Salmon Patty Breakfast Sandwich

This salmon breakfast sandwich is a delightful way to start your morning - not to mention, get key nutrients like protein and omega-3 fatty acids!
Course Breakfast
Cuisine American
Keyword salmon breakfast sandwich, salmon patty sandwich
Prep Time 10 minutes
Cook Time 10 minutes
Total Time 20 minutes
Servings 3 servings
Calories 343kcal
Author Snacking in Sneakers


For the salmon patties:

  • 1 5-ounce can salmon, drained
  • 8 buttery crackers, crushed
  • 1/2 tsp creole seasoning
  • 2 tbsp minced onion
  • 1 egg
  • 2 tbsp olive oil

For the sandwiches:

  • 3 English muffins
  • 1 avocado sliced


  • In a medium bowl, combine the salmon, crushed crackers, creole seasoning, chopped onion, and the egg.
  • In a large skillet, heat the olive oil over medium heat.

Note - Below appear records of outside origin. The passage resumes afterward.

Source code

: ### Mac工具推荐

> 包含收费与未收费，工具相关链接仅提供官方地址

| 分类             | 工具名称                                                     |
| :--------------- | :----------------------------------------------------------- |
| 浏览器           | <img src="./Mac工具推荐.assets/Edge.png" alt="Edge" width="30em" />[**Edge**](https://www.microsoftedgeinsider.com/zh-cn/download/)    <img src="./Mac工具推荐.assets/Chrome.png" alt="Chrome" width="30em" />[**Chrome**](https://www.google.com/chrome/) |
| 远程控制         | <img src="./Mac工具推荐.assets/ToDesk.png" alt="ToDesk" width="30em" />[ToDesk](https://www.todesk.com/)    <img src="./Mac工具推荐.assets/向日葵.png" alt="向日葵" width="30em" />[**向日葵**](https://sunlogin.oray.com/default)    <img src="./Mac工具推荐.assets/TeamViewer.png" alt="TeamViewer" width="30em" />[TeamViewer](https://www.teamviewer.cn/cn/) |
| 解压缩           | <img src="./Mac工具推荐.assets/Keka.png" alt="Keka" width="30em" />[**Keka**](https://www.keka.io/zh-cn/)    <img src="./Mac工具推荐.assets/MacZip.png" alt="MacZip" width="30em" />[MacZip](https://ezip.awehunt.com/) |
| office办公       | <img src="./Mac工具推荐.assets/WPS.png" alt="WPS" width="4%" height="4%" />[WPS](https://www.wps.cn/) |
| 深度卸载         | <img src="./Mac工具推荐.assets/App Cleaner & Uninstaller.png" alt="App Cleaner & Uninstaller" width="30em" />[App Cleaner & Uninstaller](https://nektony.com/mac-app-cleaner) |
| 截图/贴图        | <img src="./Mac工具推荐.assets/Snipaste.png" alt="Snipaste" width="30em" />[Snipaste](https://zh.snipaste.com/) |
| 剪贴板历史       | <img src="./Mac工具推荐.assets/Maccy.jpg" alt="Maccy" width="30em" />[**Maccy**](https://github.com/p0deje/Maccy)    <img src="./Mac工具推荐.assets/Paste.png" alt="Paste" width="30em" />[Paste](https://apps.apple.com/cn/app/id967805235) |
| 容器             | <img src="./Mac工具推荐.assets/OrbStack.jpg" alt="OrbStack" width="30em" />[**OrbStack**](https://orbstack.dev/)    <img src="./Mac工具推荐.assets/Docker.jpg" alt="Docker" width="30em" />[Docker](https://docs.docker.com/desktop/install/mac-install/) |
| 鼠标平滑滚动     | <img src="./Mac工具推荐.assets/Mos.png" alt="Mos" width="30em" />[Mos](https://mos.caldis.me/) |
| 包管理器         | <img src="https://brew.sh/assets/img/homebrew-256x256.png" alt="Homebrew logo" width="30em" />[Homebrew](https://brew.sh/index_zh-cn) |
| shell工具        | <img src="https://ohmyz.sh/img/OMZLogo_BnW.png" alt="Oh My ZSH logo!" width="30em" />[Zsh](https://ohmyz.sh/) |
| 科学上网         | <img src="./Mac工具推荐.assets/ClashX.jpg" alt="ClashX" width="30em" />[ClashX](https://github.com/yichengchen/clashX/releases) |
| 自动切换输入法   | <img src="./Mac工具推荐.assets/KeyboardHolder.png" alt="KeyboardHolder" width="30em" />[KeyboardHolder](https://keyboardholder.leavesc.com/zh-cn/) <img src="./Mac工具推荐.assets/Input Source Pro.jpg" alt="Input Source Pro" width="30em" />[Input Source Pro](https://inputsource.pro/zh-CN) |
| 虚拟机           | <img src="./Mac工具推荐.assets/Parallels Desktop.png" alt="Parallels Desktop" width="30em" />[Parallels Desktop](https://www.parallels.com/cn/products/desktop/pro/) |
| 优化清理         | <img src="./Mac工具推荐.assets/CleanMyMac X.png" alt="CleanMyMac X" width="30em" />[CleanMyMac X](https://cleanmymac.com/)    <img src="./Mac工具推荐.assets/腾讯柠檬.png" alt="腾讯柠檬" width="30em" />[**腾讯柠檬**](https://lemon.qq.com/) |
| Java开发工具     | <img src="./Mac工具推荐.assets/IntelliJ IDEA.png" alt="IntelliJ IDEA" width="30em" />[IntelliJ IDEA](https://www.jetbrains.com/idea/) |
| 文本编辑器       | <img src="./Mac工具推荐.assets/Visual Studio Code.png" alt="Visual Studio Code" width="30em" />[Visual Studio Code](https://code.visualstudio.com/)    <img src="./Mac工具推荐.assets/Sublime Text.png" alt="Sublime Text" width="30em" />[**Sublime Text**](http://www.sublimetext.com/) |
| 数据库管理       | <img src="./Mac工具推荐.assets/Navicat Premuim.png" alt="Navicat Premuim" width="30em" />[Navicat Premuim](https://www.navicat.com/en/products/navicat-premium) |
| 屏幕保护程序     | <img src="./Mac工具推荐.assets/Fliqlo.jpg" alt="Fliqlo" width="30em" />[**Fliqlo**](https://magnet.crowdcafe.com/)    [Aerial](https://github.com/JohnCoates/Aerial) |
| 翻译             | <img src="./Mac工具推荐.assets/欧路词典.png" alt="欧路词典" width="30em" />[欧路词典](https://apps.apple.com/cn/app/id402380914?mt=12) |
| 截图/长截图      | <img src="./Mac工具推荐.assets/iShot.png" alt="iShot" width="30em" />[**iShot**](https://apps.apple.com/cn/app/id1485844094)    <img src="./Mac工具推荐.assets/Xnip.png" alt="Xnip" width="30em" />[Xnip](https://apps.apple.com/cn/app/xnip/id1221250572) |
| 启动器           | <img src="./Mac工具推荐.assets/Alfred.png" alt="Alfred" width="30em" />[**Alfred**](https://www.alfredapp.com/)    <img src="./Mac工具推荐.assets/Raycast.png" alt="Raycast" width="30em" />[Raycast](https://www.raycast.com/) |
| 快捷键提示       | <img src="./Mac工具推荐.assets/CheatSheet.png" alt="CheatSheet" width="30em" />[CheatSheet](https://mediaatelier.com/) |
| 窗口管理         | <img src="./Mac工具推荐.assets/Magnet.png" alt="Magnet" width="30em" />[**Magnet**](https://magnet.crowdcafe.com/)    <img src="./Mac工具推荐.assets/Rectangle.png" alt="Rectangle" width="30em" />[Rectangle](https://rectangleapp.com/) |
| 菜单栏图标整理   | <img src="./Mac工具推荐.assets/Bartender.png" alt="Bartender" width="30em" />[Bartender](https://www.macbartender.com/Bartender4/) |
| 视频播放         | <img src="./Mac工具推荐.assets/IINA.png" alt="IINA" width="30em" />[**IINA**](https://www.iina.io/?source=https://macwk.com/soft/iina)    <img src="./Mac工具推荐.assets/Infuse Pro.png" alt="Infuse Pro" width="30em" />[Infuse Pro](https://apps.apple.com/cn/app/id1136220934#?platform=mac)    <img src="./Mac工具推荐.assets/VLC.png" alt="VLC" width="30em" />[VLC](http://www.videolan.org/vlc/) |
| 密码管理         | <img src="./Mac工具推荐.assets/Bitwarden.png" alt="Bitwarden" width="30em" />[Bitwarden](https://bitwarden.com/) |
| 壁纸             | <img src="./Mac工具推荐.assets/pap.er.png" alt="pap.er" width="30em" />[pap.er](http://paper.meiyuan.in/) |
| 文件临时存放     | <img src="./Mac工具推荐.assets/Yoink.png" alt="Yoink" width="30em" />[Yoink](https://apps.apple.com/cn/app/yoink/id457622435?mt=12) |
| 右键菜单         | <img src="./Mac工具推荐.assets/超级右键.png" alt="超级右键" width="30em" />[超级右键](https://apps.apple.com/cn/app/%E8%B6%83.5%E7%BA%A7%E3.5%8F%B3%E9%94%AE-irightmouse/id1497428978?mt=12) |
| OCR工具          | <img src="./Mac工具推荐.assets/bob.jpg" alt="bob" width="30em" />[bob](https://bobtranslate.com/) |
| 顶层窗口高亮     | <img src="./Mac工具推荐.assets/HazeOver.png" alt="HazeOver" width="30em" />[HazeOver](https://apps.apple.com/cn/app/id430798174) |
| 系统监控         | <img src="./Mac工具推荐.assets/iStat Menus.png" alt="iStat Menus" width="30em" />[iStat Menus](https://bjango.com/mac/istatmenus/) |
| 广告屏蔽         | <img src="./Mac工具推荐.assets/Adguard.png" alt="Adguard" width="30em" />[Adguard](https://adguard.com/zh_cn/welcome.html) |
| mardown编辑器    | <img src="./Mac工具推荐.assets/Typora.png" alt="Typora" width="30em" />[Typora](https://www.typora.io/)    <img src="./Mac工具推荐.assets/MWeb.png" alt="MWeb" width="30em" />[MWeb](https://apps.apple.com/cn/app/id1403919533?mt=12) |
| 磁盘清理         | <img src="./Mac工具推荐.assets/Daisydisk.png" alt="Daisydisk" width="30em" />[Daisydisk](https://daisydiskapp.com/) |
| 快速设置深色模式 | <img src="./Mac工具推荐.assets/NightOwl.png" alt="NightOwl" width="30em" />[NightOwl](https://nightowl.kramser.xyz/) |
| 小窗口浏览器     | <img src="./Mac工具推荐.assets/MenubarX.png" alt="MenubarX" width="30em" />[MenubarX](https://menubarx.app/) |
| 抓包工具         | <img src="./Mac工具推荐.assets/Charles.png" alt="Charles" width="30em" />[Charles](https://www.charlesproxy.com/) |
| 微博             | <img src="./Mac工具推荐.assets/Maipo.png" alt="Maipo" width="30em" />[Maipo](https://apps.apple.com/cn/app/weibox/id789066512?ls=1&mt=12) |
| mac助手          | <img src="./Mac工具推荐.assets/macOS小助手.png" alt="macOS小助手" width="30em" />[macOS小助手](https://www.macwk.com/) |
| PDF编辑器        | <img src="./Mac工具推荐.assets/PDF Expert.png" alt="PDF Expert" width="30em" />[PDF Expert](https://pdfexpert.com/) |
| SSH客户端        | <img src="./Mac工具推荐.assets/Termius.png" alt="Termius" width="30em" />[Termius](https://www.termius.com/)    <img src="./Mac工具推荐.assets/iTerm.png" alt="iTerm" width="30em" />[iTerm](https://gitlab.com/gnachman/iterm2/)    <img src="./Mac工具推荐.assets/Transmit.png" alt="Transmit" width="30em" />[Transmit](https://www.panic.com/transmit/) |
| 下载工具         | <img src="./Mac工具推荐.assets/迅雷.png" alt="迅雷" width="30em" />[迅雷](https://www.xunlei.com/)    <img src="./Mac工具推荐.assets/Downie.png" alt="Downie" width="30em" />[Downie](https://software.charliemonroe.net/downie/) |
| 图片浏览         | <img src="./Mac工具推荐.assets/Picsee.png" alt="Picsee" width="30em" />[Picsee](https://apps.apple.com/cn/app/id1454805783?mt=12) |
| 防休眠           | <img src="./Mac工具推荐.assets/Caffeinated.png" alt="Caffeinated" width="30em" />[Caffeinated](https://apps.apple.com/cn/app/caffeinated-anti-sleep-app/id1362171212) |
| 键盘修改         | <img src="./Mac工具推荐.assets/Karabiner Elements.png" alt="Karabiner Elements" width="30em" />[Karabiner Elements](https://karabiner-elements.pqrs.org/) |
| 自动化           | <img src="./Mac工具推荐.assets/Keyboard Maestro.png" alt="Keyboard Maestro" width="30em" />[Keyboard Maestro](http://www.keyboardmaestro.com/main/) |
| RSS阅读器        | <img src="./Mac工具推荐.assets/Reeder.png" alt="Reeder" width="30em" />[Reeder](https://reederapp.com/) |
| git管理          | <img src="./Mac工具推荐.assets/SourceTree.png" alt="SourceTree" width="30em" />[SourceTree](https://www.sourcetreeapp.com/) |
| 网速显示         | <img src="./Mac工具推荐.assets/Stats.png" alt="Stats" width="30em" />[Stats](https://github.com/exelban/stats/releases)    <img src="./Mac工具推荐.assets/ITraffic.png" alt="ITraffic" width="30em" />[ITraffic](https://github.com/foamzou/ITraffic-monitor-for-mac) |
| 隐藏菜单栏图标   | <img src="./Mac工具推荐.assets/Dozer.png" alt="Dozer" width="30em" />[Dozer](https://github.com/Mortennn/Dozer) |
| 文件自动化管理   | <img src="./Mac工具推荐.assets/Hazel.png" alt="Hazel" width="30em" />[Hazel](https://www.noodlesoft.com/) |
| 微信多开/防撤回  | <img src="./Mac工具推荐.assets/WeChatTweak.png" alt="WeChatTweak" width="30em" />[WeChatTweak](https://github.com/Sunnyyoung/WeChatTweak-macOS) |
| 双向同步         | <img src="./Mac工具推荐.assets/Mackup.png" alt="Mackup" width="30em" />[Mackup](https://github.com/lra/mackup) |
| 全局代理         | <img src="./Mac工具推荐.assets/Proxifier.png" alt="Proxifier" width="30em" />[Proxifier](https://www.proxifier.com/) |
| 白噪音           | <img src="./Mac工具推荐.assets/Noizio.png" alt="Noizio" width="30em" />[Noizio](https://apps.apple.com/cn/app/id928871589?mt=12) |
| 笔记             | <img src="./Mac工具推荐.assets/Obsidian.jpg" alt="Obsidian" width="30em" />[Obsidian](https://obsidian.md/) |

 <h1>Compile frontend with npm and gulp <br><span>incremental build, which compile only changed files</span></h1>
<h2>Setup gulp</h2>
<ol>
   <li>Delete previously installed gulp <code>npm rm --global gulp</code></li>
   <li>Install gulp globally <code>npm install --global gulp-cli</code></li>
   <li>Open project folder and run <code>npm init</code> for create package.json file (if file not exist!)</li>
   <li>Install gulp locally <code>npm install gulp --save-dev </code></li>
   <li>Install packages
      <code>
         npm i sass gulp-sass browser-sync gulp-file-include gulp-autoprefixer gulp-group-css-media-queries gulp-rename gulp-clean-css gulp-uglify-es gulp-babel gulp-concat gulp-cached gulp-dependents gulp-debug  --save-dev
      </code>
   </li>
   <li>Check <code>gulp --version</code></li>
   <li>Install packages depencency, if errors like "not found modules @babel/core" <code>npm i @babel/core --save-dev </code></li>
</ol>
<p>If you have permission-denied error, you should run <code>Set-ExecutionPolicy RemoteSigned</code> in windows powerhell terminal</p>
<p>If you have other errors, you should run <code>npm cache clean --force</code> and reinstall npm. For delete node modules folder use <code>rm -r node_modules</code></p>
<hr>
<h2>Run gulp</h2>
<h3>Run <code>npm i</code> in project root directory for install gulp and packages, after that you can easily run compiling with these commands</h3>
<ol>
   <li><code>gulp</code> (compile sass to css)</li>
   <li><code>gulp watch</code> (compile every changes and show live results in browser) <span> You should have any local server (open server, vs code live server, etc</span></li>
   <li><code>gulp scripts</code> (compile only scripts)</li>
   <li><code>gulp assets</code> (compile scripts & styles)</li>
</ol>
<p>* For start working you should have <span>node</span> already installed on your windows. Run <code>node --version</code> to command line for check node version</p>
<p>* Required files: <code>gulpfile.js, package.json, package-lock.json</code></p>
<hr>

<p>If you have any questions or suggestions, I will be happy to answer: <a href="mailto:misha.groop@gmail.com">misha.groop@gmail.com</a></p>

When the oil is hot, form the salmon mixture into three patties. Cook them in the oil for about 3 minutes per side, until it looks crisp on both sides.
  • As salmon patties are cooking, toast your English muffins. Load up each English muffin with a cooked salmon patty and 1/3 of the avocado. Enjoy!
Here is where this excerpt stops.